**What is expected:** Search through the entries for the word "subsection" and copy every line that has it.

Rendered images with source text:
■ ■ ■ ■ ■
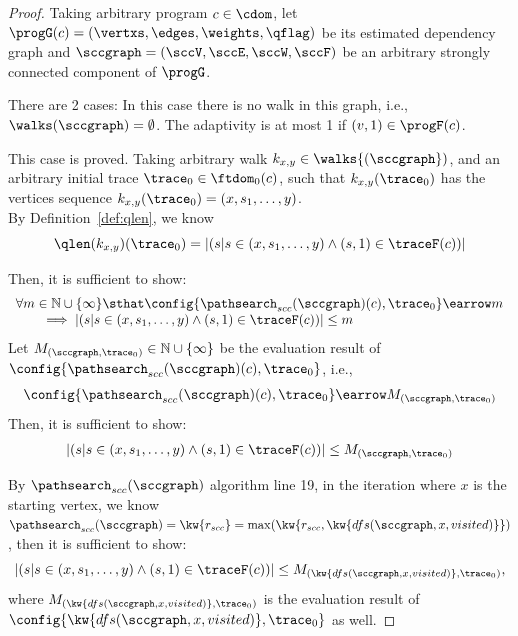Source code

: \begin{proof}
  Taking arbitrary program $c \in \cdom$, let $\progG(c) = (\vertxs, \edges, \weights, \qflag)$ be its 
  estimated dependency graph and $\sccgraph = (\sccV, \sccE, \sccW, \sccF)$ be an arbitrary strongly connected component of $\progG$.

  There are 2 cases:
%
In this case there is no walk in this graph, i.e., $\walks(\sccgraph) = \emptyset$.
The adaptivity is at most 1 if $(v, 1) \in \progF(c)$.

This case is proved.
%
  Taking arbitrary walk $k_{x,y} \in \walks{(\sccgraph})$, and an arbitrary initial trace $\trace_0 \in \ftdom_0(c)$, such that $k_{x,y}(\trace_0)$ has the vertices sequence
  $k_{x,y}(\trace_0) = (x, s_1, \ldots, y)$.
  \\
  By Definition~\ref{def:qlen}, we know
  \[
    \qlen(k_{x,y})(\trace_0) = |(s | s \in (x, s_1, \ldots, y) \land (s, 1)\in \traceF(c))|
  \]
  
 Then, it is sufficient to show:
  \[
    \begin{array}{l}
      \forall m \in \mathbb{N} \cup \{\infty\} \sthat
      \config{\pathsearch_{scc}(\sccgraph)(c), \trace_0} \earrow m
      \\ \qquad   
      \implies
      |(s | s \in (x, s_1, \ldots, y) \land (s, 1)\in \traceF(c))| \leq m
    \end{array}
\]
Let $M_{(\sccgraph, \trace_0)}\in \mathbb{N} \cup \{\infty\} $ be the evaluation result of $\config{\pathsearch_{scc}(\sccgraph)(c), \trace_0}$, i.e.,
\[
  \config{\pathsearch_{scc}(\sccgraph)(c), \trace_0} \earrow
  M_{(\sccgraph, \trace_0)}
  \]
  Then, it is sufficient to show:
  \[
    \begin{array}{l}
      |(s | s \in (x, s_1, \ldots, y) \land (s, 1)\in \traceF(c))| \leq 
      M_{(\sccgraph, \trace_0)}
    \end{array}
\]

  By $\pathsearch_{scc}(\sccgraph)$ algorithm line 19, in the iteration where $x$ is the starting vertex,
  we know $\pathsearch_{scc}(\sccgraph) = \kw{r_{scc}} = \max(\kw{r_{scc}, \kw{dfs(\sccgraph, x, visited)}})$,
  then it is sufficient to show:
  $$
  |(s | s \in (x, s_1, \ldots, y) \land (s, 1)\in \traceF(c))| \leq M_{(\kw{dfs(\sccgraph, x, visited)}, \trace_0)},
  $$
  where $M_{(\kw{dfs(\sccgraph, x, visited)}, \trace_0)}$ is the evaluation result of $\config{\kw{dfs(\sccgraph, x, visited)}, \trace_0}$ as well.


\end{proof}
■ ■ ■ ■ ■
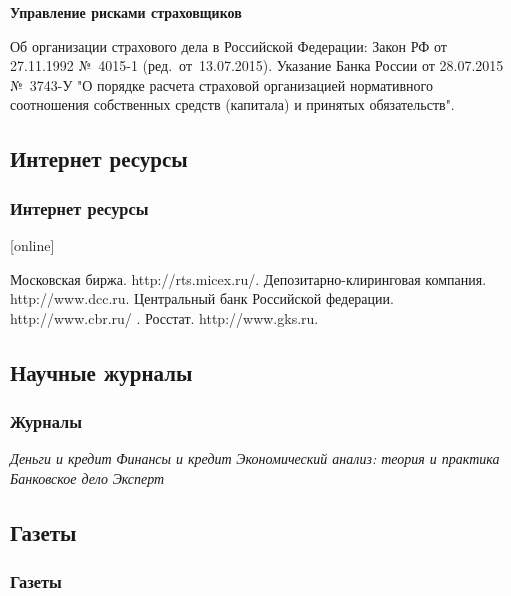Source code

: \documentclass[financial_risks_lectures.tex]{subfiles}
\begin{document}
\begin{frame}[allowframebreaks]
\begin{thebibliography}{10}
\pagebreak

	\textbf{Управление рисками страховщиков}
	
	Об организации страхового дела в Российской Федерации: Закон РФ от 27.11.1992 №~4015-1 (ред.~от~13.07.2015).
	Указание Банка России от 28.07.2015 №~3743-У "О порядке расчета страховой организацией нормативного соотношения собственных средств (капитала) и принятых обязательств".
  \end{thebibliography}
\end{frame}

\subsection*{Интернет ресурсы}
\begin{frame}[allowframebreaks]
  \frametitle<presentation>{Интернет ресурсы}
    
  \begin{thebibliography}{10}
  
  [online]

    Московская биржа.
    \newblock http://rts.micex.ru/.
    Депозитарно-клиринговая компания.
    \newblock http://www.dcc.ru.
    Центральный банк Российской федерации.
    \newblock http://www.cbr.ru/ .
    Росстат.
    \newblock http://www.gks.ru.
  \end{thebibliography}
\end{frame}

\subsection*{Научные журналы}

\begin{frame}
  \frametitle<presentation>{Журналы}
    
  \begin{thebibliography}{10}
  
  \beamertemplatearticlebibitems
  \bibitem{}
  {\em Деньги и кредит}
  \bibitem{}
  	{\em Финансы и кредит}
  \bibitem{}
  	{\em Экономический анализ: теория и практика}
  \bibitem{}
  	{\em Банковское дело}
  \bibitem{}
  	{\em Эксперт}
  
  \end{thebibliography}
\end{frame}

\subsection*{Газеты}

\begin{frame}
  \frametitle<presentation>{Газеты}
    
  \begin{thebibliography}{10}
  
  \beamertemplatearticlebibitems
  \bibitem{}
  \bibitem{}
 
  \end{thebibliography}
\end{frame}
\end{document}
■ ■ ■ ■ ■
**Exercise output:**
\subsection*{Интернет ресурсы}
\subsection*{Научные журналы}
\subsection*{Газеты}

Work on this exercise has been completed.